Your banker is well aware of the nexus between ineffective management
and business failure. She will be watching your business for evidence
of these failures throughout the life of the loan. How your banker
perceives you and your business will influence what happens to
your loan. The bank is not obligated to renew your loan or to
provide you with additional funds should you need them. The bank
may even decide to call your loan before it is due. If you repeatedly
fail to meet your plan milestones or experience unanticipated
losses, the bank may invite you (on short notice, of course) to
find another bank. The bank is always looking for ways to increase
the quality of its assets by replacing "marginal" clients
with those that have good track records and show promise. Being
asked to take your business elsewhere is unpleasant at the very
least. You will have to put your great growth plans on hold while
you devote all of your immediate energy on finding replacement
financing. Once you establish a satisfactory banking relationship,
you will want to nurture it. The smart businessperson begins to
prepare the next loan request the day after the current loan request
funds. Creating a successful banking relationship requires that
you take certain positive actions while avoiding perilous ones.
The Major "Don'ts"
1. Don't hide from your banker when she calls to inquire about
late interest or principal payments. Call your banker the minute
you determine that your payment will be late, explain why, and
tell her when she can expect to receive your check. The bank prepares
a daily report of delinquent borrowers. Your frequent appearance
on the list may cause the bank to downgrade your loan.

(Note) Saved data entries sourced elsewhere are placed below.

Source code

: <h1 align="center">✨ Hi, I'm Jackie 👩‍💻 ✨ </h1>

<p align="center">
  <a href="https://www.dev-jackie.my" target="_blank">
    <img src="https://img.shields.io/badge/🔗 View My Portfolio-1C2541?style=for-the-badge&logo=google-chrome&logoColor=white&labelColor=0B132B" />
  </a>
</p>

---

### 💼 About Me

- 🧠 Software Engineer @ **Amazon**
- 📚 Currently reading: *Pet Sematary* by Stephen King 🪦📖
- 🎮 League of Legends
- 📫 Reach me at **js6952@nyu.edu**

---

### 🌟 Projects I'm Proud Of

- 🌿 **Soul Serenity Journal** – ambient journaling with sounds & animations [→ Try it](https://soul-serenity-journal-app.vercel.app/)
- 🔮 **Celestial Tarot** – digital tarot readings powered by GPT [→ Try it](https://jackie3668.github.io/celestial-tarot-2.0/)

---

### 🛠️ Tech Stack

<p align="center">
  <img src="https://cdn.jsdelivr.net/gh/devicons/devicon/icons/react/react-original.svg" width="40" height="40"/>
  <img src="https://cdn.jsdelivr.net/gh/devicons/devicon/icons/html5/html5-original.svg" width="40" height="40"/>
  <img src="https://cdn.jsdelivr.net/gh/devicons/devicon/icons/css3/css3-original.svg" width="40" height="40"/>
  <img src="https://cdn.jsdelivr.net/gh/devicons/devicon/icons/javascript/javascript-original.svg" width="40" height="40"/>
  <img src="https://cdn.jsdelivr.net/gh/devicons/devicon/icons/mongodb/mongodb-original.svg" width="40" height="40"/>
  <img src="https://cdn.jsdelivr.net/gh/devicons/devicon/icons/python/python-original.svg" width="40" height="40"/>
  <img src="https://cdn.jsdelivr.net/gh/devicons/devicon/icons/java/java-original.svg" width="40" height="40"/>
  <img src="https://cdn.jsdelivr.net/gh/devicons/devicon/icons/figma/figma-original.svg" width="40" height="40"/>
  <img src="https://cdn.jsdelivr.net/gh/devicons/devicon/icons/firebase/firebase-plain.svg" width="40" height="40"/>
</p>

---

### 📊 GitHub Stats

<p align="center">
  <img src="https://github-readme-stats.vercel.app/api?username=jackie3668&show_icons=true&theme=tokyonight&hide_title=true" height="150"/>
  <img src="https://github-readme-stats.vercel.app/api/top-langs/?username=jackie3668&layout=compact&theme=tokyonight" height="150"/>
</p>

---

2. Do not overdraw your account, and never "play the float"
or kite checks to solve a cash flow problem. An occasional overdraft
due to a clerical error will not alarm your banker. But cash management
that depends on the float as a source of working capital will
lead to frequent overdrafts, and will damage your management team's
3. Don't color the information you provide to the bank. Tell
it like it is the good, the bad, and the ugly. Dissembling,
stonewalling, or outright lying to a banker cannot possibly have
a positive result.
4. Don't pursue unrelated business or private ventures that prevent
you from devoting sufficient time and energy to your business
that has borrowed the bank's money. A consistent pattern of neglect
will lead to a loss in the bank's confidence.
5. Don't take the credit relationship for granted. A former G.H.
Goldstick & Company client with an excellent banking relationship
used working capital to purchase capital equipment even
though the loan agreement required prior approval by the bank.
He only informed the bank after the equipment was delivered and
paid for, confident that his excellent relationship with the loan
officer and his impeccable payment record would carry the day.
It did not, and this client soon found himself scrambling to find
1. Read your loan agreement carefully and set up internal systems
and procedures to ensure that you comply with the loan's technical
requirements. A bank is a bureaucratic organization, intent on
maintaining a paper trail for senior managers and bank examiners.
Many entrepreneurs are far too casual about the technical requirements
of loan agreements, such as the submittal of periodic financial
statements, certificates of compliance, and evidence of insurance
in force. Paying attention to these issues proves your professionalism.
2. Make sure the banker hears any bad new from you first. If
a major customer is about to file bankruptcy, throwing doubt on
a portion of your receivables, you want to be the bearer
of bad tidings. Learning this negative information from a customer
or the trade press, for example, could cause your banker to conclude
that you were either not on top of your receivables or that you
were less than forthcoming in your representations to the bank.
Neither conclusion helps your credibility.
3. Keep your banker fully informed about your past and projected
performance against your business plan. The bank made the commitment
on the basis of the plan, so the plan establishes the benchmark
against which the bank will measure your performance as an executive.
If you expect the company's future results to fall short of the
plan milestones, alert the banker and be prepared to explain why
the shortfalls will occur and what you are doing to get back on
4. Make promises you can keep, and keep the promises you make.
Your character and credibility are your most valuable assets.
Making unrealistic and extravagant promises can destroy your reputation.
5. Finally, continue to charm your banker. Periodically invite
your banker to your plant or offices and brief her on the current
developments in your industry. Explain your strengths and weakness
and how your competitive position may have improved or weakened.
Explain your strategy for maintaining or increasing your market
share. Solicit her opinion about matters in which she is knowledgeable.
Make sure she realizes that you appreciate how important she is
to the continued growth and prosperity of your business.